[Saved entries]
========================================

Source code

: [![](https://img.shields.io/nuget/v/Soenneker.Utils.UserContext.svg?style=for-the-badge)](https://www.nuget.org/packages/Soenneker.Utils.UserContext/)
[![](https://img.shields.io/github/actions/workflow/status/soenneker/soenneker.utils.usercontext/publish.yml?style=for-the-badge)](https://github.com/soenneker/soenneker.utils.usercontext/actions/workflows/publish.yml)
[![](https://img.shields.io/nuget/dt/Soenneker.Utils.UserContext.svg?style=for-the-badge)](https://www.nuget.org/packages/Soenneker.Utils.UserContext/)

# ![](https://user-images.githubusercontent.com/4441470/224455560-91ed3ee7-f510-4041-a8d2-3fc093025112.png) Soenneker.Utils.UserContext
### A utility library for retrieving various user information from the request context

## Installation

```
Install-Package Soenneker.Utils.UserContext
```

========================================

> [ASSIGNMENT]: Please output the line that contains "## Installation" and every line after it in the entries above, exactly, and nothing more.

> [ANSWER TO THIS PROBLEM]:
## Installation

```
Install-Package Soenneker.Utils.UserContext
```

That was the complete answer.